To gain further insight into the role of Bcl-2 in RCC and its relation with better prognosis, we analysed AI, PI and the expression of caspase-3, p53 and correlations between Bcl-2 expression and these parameters. Bcl-2 expression was significantly associated with low AI. Furthermore, three of four cases with caspase-3 expression were Bcl-2 negative with high AI. Although only four of 101 specimens were caspase-3 positive, this might suggest caspase-3 involvement in apoptosis of tumour cells without Bcl-2 expression. Regarding the correlation between Bcl-2 expression and tumour-proliferative activity, an inverse correlation between them was reported in breast (Bozzetti et al, 1999), lung (Ishida et al, 1997) and endometrial carcinomas (Kuwashima et al, 1997). In the present study, Bcl-2 expression was also associated with low PI, which implies that Bcl-2 might be a negative controller of proliferation in RCC. This hypothesis was supported by previous findings that showed that Bcl-2 inhibited cell proliferation using bcl-2 trangenic mice (Pierce et al, 2002). Moreover, in the present study, there was a significant positive relation between AI and PI, and the result was consistent with previous findings (Tannapfel et al, 1997; Zhang and Takenaka, 2000).

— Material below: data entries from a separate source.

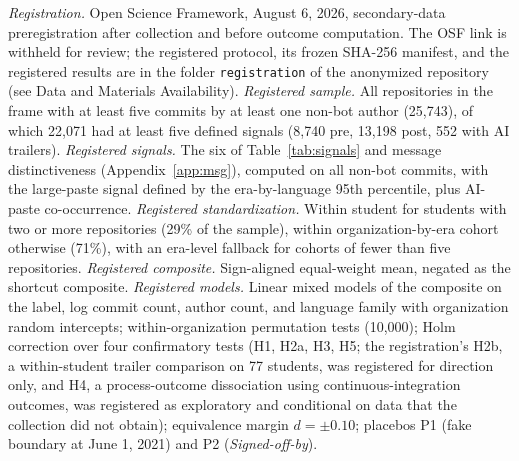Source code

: \documentclass[acmsmall,screen,review,anonymous]{acmart}
\begin{document}
\textit{Registration.} Open Science Framework, August 6, 2026, secondary-data preregistration after collection and before outcome computation. The OSF link is withheld for review; the registered protocol, its frozen SHA-256 manifest, and the registered results are in the folder \texttt{registration} of the anonymized repository (see Data and Materials Availability). \textit{Registered sample.} All repositories in the frame with at least five commits by at least one non-bot author (25,743), of which 22,071 had at least five defined signals (8,740 pre, 13,198 post, 552 with AI trailers). \textit{Registered signals.} The six of Table~\ref{tab:signals} and message distinctiveness (Appendix~\ref{app:msg}), computed on all non-bot commits, with the large-paste signal defined by the era-by-language 95th percentile, plus AI-paste co-occurrence. \textit{Registered standardization.} Within student for students with two or more repositories (29\% of the sample), within organization-by-era cohort otherwise (71\%), with an era-level fallback for cohorts of fewer than five repositories. \textit{Registered composite.} Sign-aligned equal-weight mean, negated as the shortcut composite. \textit{Registered models.} Linear mixed models of the composite on the label, log commit count, author count, and language family with organization random intercepts; within-organization permutation tests (10,000); Holm correction over four confirmatory tests (H1, H2a, H3, H5; the registration's H2b, a within-student trailer comparison on 77 students, was registered for direction only, and H4, a process-outcome dissociation using continuous-integration outcomes, was registered as exploratory and conditional on data that the collection did not obtain); equivalence margin $d = \pm 0.10$; placebos P1 (fake boundary at June 1, 2021) and P2 (\textit{Signed-off-by}).
\end{document}
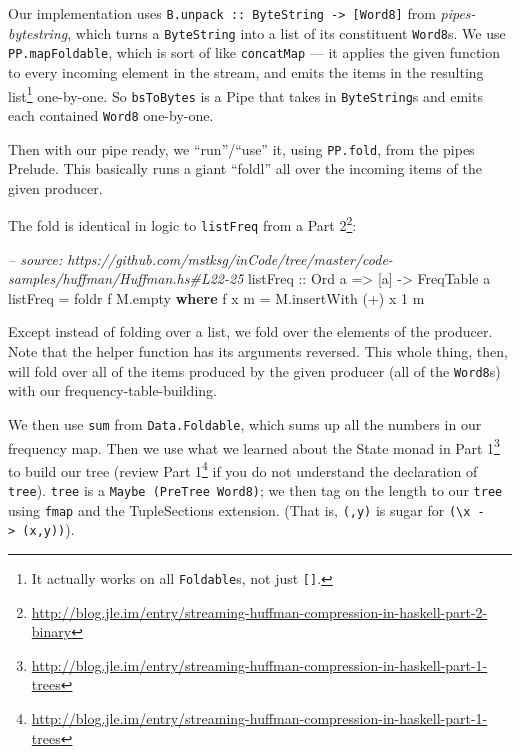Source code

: \documentclass[]{article}
\newenvironment{Shaded}{}{}
\newcommand{\KeywordTok}[1]{\textcolor[rgb]{0.00,0.44,0.13}{\textbf{{#1}}}}
\newcommand{\DataTypeTok}[1]{\textcolor[rgb]{0.56,0.13,0.00}{{#1}}}
\newcommand{\DecValTok}[1]{\textcolor[rgb]{0.25,0.63,0.44}{{#1}}}
\newcommand{\CommentTok}[1]{\textcolor[rgb]{0.38,0.63,0.69}{\textit{{#1}}}}
\newcommand{\OtherTok}[1]{\textcolor[rgb]{0.00,0.44,0.13}{{#1}}}
\newcommand{\FunctionTok}[1]{\textcolor[rgb]{0.02,0.16,0.49}{{#1}}}
\newcommand{\NormalTok}[1]{{#1}}
\renewcommand{\href}[2]{#2\footnote{\url{#1}}}
\begin{document}
Our implementation uses
\texttt{B.unpack\ ::\ ByteString\ -\textgreater{}\ {[}Word8{]}} from
\emph{pipes-bytestring}, which turns a \texttt{ByteString} into a list of its
constituent \texttt{Word8}s. We use \texttt{PP.mapFoldable}, which is sort of
like \texttt{concatMap} --- it applies the given function to every incoming
element in the stream, and emits the items in the resulting list\footnote{It
  actually works on all \texttt{Foldable}s, not just \texttt{{[}{]}}.}
one-by-one. So \texttt{bsToBytes} is a Pipe that takes in \texttt{ByteString}s
and emits each contained \texttt{Word8} one-by-one.

Then with our pipe ready, we ``run''/``use'' it, using \texttt{PP.fold}, from
the pipes Prelude. This basically runs a giant ``foldl'' all over the incoming
items of the given producer.

The fold is identical in logic to \texttt{listFreq} from a
\href{http://blog.jle.im/entry/streaming-huffman-compression-in-haskell-part-2-binary}{Part
2}:

\begin{Shaded}
\begin{Highlighting}[]
\CommentTok{-- source: https://github.com/mstksg/inCode/tree/master/code-samples/huffman/Huffman.hs#L22-25}
\OtherTok{listFreq ::} \DataTypeTok{Ord} \NormalTok{a }\OtherTok{=>} \NormalTok{[a] }\OtherTok{->} \DataTypeTok{FreqTable} \NormalTok{a}
\NormalTok{listFreq }\FunctionTok{=} \NormalTok{foldr f M.empty}
  \KeywordTok{where}
    \NormalTok{f x m }\FunctionTok{=} \NormalTok{M.insertWith (}\FunctionTok{+}\NormalTok{) x }\DecValTok{1} \NormalTok{m}
\end{Highlighting}
\end{Shaded}

Except instead of folding over a list, we fold over the elements of the
producer. Note that the helper function has its arguments reversed. This whole
thing, then, will fold over all of the items produced by the given producer (all
of the \texttt{Word8}s) with our frequency-table-building.

We then use \texttt{sum} from \texttt{Data.Foldable}, which sums up all the
numbers in our frequency map. Then we use what we learned about the State monad
in
\href{http://blog.jle.im/entry/streaming-huffman-compression-in-haskell-part-1-trees}{Part
1} to build our tree (review
\href{http://blog.jle.im/entry/streaming-huffman-compression-in-haskell-part-1-trees}{Part
1} if you do not understand the declaration of \texttt{tree}). \texttt{tree} is
a \texttt{Maybe\ (PreTree\ Word8)}; we then tag on the length to our
\texttt{tree} using \texttt{fmap} and the TupleSections extension. (That is,
\texttt{(,y)} is sugar for
\texttt{(\textbackslash{}x\ -\textgreater{}\ (x,y))}).
\end{document}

The following model is suggested to the present findings. RCC with a high rate of cell proliferation progresses rapidly to high stage and grade and results in the patient's death due to the disease. At the same time, such RCC demonstrates a high rate of spontaneous apoptosis due to accumulation of genetic alterations, hypoxia inside the tumour and other factors. Bcl-2 prevents both cell proliferation (Pierce et al, 2002) and apoptosis. Thus, Bcl-2-positive tumours may be slow growing and so possess less malignant potential. On the other hand, Bcl-2 as an antiapoptotic molecule protects tumour cells from induced apoptosis and may render RCC resistant to all kinds of apoptotic–triggering therapeutics, including chemotherapy and irradiation.

In conclusion, Bcl-2 expression may be a novel prognostic factor for better outcome of RCC patients. In cases without metastasis at surgery, Bcl-2 expression is an independent predictor of better prognosis.